• Problem to solve
Would you repeat every line below exactly, please?

Items listed in a dataset:

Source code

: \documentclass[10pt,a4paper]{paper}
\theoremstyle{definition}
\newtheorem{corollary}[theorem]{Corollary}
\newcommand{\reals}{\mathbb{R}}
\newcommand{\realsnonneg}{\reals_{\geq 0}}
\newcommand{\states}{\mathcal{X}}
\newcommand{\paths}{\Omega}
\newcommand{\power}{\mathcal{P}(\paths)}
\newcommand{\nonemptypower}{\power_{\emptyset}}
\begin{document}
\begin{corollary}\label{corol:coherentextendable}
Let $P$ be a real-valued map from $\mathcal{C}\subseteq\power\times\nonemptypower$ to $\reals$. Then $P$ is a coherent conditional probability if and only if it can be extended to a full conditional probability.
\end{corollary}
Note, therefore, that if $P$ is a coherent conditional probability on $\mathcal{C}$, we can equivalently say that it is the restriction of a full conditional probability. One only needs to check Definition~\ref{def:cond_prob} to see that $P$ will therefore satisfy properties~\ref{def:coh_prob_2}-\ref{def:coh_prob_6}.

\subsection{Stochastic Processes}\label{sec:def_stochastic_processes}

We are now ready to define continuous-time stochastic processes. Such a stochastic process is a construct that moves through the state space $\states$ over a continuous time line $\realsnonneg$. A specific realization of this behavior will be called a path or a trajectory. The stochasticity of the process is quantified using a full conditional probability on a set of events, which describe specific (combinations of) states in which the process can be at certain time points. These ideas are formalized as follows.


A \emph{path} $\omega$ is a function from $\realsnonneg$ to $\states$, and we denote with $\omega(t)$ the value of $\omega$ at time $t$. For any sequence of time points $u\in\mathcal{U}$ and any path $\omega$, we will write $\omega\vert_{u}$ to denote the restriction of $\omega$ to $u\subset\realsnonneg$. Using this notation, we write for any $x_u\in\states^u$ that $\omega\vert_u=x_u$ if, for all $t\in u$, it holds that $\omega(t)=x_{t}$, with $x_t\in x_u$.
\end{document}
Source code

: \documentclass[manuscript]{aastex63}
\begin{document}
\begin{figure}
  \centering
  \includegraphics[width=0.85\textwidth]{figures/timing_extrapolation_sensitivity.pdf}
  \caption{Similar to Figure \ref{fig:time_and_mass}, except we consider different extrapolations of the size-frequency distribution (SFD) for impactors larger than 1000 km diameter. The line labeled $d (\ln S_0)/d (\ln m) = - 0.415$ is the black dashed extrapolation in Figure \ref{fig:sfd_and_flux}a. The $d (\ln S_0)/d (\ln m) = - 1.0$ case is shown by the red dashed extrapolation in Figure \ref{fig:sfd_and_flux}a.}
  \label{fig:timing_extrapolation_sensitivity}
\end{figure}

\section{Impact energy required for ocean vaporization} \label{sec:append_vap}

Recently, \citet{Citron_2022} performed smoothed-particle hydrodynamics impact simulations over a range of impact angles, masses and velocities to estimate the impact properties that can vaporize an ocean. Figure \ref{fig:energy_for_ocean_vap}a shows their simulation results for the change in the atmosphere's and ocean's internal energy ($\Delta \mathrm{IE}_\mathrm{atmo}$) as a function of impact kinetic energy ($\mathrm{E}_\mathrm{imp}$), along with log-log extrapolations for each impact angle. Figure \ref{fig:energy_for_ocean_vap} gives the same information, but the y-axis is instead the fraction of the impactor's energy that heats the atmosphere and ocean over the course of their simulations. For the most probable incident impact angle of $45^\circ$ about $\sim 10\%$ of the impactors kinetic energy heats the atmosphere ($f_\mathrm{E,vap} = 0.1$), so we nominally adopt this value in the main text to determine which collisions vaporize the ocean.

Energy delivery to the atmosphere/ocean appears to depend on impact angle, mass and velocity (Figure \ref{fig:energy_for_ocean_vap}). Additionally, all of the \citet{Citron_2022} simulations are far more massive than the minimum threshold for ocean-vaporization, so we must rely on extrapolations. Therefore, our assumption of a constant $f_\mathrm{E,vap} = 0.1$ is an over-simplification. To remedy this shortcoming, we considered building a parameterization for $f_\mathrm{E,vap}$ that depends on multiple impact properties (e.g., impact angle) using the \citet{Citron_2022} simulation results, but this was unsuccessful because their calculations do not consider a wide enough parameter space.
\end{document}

• Answer area
Source code

: \documentclass[10pt,a4paper]{paper}
\theoremstyle{definition}
\newtheorem{corollary}[theorem]{Corollary}
\newcommand{\reals}{\mathbb{R}}
\newcommand{\realsnonneg}{\reals_{\geq 0}}
\newcommand{\states}{\mathcal{X}}
\newcommand{\paths}{\Omega}
\newcommand{\power}{\mathcal{P}(\paths)}
\newcommand{\nonemptypower}{\power_{\emptyset}}
\begin{document}
\begin{corollary}\label{corol:coherentextendable}
Let $P$ be a real-valued map from $\mathcal{C}\subseteq\power\times\nonemptypower$ to $\reals$. Then $P$ is a coherent conditional probability if and only if it can be extended to a full conditional probability.
\end{corollary}
Note, therefore, that if $P$ is a coherent conditional probability on $\mathcal{C}$, we can equivalently say that it is the restriction of a full conditional probability. One only needs to check Definition~\ref{def:cond_prob} to see that $P$ will therefore satisfy properties~\ref{def:coh_prob_2}-\ref{def:coh_prob_6}.

\subsection{Stochastic Processes}\label{sec:def_stochastic_processes}

We are now ready to define continuous-time stochastic processes. Such a stochastic process is a construct that moves through the state space $\states$ over a continuous time line $\realsnonneg$. A specific realization of this behavior will be called a path or a trajectory. The stochasticity of the process is quantified using a full conditional probability on a set of events, which describe specific (combinations of) states in which the process can be at certain time points. These ideas are formalized as follows.


A \emph{path} $\omega$ is a function from $\realsnonneg$ to $\states$, and we denote with $\omega(t)$ the value of $\omega$ at time $t$. For any sequence of time points $u\in\mathcal{U}$ and any path $\omega$, we will write $\omega\vert_{u}$ to denote the restriction of $\omega$ to $u\subset\realsnonneg$. Using this notation, we write for any $x_u\in\states^u$ that $\omega\vert_u=x_u$ if, for all $t\in u$, it holds that $\omega(t)=x_{t}$, with $x_t\in x_u$.
\end{document}
Source code

: \documentclass[manuscript]{aastex63}
\begin{document}
\begin{figure}
  \centering
  \includegraphics[width=0.85\textwidth]{figures/timing_extrapolation_sensitivity.pdf}
  \caption{Similar to Figure \ref{fig:time_and_mass}, except we consider different extrapolations of the size-frequency distribution (SFD) for impactors larger than 1000 km diameter. The line labeled $d (\ln S_0)/d (\ln m) = - 0.415$ is the black dashed extrapolation in Figure \ref{fig:sfd_and_flux}a. The $d (\ln S_0)/d (\ln m) = - 1.0$ case is shown by the red dashed extrapolation in Figure \ref{fig:sfd_and_flux}a.}
  \label{fig:timing_extrapolation_sensitivity}
\end{figure}

\section{Impact energy required for ocean vaporization} \label{sec:append_vap}

Recently, \citet{Citron_2022} performed smoothed-particle hydrodynamics impact simulations over a range of impact angles, masses and velocities to estimate the impact properties that can vaporize an ocean. Figure \ref{fig:energy_for_ocean_vap}a shows their simulation results for the change in the atmosphere's and ocean's internal energy ($\Delta \mathrm{IE}_\mathrm{atmo}$) as a function of impact kinetic energy ($\mathrm{E}_\mathrm{imp}$), along with log-log extrapolations for each impact angle. Figure \ref{fig:energy_for_ocean_vap} gives the same information, but the y-axis is instead the fraction of the impactor's energy that heats the atmosphere and ocean over the course of their simulations. For the most probable incident impact angle of $45^\circ$ about $\sim 10\%$ of the impactors kinetic energy heats the atmosphere ($f_\mathrm{E,vap} = 0.1$), so we nominally adopt this value in the main text to determine which collisions vaporize the ocean.

Energy delivery to the atmosphere/ocean appears to depend on impact angle, mass and velocity (Figure \ref{fig:energy_for_ocean_vap}). Additionally, all of the \citet{Citron_2022} simulations are far more massive than the minimum threshold for ocean-vaporization, so we must rely on extrapolations. Therefore, our assumption of a constant $f_\mathrm{E,vap} = 0.1$ is an over-simplification. To remedy this shortcoming, we considered building a parameterization for $f_\mathrm{E,vap}$ that depends on multiple impact properties (e.g., impact angle) using the \citet{Citron_2022} simulation results, but this was unsuccessful because their calculations do not consider a wide enough parameter space.
\end{document}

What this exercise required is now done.